● **RECORDS SUPPLIED**
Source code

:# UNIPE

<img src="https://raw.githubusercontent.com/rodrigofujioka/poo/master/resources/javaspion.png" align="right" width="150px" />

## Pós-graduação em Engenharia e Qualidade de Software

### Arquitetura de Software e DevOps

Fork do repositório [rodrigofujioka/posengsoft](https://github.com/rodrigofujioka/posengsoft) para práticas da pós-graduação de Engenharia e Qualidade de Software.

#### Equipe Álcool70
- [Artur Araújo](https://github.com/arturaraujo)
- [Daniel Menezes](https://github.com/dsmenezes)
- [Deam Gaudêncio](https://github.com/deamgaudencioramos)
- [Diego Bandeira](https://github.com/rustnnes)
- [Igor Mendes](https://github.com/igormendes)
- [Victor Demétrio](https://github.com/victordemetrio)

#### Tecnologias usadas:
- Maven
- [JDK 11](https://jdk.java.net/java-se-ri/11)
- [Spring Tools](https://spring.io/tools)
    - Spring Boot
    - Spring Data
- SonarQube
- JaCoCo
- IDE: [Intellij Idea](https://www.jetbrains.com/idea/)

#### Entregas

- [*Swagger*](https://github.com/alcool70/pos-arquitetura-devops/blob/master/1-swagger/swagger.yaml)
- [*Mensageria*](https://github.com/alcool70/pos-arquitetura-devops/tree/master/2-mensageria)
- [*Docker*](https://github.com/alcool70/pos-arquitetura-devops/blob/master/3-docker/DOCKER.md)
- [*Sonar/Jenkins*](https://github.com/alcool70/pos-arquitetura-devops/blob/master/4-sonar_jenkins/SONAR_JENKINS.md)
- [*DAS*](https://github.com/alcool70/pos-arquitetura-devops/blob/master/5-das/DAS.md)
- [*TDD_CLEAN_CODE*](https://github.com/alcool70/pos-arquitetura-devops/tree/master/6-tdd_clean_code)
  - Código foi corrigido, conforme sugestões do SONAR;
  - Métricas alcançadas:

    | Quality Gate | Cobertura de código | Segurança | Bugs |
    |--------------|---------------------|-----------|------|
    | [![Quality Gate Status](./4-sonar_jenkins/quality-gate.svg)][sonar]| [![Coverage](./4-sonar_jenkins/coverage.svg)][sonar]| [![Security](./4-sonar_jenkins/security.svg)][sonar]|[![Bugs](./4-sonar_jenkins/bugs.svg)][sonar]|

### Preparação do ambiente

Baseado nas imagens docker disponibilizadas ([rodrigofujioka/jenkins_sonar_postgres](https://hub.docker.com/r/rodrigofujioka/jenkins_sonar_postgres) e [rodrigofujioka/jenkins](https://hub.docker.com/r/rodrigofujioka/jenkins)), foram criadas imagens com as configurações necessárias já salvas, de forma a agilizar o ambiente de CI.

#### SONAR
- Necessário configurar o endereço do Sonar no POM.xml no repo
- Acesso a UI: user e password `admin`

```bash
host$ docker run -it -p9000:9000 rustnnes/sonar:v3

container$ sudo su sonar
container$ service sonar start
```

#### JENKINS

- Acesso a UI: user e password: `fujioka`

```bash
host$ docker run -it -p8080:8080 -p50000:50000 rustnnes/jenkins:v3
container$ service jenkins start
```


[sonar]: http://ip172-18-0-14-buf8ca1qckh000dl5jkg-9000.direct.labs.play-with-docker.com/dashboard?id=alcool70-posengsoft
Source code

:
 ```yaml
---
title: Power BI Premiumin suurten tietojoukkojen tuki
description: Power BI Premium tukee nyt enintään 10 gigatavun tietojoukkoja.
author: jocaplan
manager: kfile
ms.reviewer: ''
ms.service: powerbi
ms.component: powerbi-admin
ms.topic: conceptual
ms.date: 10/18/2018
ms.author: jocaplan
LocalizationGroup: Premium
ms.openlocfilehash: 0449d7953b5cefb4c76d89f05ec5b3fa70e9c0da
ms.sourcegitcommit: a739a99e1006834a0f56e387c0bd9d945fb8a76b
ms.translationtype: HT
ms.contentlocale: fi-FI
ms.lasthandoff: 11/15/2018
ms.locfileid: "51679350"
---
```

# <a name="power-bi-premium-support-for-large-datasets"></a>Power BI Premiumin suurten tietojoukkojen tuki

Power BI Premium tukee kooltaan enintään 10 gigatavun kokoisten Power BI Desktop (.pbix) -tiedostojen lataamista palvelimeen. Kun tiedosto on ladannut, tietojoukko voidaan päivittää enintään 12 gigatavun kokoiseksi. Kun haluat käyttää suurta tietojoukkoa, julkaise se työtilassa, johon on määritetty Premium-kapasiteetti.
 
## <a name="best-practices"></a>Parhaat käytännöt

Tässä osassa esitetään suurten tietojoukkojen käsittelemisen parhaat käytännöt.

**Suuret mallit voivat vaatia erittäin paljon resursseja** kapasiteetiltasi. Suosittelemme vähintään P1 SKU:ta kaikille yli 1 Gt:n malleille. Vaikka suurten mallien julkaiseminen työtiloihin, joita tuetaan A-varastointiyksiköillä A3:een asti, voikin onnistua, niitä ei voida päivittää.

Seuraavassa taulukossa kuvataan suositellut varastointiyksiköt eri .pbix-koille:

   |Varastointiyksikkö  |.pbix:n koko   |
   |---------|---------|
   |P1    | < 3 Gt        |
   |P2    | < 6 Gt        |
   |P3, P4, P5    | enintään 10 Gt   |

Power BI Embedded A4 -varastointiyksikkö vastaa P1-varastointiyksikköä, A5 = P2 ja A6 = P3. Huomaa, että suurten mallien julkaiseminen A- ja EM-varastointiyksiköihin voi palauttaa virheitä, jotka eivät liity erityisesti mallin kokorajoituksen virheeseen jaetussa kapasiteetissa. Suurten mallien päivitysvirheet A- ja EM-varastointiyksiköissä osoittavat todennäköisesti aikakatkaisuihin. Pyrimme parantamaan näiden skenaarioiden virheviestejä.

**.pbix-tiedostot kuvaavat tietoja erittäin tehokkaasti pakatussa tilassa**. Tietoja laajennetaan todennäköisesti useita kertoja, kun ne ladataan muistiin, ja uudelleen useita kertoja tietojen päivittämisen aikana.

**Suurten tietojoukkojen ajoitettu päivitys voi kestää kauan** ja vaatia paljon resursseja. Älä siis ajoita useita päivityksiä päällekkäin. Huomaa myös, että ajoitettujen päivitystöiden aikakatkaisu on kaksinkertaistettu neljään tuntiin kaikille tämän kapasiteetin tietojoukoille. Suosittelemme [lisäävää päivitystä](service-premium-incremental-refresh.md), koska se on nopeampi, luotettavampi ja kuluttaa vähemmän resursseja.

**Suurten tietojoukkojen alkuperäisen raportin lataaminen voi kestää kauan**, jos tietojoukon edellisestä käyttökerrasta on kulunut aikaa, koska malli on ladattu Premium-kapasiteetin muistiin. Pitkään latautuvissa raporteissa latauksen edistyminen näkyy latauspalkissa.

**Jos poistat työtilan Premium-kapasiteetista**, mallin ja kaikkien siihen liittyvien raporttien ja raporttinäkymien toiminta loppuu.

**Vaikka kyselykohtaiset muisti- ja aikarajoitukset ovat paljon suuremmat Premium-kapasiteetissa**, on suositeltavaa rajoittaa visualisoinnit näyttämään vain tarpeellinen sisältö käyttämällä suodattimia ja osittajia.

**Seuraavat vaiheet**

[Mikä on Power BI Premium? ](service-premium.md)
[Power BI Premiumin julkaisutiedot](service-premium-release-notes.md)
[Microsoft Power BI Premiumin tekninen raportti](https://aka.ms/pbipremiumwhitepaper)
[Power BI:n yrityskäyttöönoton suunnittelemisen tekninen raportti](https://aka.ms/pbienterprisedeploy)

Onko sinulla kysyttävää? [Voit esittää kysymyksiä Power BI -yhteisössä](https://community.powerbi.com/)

● **WORK TO COMPLETE**
Where the word "käytännöt" is present in a line of the listing, copy that line.

● **TASK RESULT**
## <a name="best-practices"></a>Parhaat käytännöt
Tässä osassa esitetään suurten tietojoukkojen käsittelemisen parhaat käytännöt.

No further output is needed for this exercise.